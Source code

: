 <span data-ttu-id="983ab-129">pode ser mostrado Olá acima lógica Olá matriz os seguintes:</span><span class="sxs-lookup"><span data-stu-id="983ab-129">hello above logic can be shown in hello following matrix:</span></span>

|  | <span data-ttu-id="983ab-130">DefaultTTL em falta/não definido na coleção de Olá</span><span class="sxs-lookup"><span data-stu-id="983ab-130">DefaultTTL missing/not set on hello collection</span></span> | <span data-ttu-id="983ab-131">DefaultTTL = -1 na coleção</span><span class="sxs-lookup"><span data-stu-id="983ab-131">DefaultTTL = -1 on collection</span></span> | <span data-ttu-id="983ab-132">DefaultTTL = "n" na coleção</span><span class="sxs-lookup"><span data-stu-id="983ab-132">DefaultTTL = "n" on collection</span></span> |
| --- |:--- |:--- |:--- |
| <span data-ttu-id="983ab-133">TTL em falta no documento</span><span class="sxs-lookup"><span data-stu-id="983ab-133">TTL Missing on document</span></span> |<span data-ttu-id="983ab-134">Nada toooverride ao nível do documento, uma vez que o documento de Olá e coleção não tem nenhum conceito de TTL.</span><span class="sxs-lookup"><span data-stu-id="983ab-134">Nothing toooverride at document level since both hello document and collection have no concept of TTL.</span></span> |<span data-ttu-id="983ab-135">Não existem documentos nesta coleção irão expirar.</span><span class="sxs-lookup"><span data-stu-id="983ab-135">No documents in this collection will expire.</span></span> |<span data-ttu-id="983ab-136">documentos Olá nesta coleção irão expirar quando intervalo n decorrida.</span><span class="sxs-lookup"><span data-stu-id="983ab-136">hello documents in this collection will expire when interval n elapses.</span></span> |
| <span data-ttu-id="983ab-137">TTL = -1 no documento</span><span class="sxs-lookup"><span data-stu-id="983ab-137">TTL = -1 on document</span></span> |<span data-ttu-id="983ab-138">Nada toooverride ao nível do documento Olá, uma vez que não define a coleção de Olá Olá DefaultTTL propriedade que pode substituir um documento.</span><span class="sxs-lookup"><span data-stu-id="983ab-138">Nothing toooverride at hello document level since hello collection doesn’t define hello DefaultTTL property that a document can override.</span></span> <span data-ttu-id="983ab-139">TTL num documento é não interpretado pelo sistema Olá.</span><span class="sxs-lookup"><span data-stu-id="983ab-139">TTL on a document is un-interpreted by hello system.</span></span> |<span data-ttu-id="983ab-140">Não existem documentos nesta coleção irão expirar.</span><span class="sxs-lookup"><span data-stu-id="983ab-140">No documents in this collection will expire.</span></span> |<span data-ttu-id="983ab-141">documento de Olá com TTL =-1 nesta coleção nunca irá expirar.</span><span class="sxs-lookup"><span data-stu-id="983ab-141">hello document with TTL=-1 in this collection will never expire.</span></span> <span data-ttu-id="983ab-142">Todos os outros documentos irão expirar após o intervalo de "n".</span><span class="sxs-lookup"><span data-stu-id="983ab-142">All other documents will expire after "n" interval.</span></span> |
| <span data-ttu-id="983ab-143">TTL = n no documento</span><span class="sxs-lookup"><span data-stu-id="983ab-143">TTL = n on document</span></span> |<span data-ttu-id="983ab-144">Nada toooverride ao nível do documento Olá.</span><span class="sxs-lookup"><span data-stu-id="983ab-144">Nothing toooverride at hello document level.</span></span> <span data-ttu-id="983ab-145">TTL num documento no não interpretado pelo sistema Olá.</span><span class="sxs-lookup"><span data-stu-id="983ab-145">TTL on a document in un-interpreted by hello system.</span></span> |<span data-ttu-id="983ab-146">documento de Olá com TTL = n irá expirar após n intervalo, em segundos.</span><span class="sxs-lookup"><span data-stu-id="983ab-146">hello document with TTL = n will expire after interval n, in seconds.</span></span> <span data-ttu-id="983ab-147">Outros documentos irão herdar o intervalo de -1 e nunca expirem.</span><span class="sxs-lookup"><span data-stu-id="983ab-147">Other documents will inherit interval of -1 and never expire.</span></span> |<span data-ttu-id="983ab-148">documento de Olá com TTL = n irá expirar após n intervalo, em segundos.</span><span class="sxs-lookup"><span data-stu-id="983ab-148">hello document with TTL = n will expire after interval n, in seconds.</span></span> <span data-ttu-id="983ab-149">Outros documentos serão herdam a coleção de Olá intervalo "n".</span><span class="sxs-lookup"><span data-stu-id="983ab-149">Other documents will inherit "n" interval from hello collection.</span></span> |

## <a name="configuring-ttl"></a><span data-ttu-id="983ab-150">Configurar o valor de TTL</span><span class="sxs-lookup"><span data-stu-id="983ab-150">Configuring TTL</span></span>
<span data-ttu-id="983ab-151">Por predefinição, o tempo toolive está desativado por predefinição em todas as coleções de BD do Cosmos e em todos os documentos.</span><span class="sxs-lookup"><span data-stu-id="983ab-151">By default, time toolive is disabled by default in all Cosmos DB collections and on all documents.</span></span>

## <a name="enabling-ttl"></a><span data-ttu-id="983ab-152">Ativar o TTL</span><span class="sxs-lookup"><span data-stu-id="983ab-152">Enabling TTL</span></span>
---------------
[EXERCISE PROMPT]
Find every line above that contains the word "name", and return each one.

[EXERCISE OUTPUT]
## <a name="configuring-ttl"></a><span data-ttu-id="983ab-150">Configurar o valor de TTL</span><span class="sxs-lookup"><span data-stu-id="983ab-150">Configuring TTL</span></span>
## <a name="enabling-ttl"></a><span data-ttu-id="983ab-152">Ativar o TTL</span><span class="sxs-lookup"><span data-stu-id="983ab-152">Enabling TTL</span></span>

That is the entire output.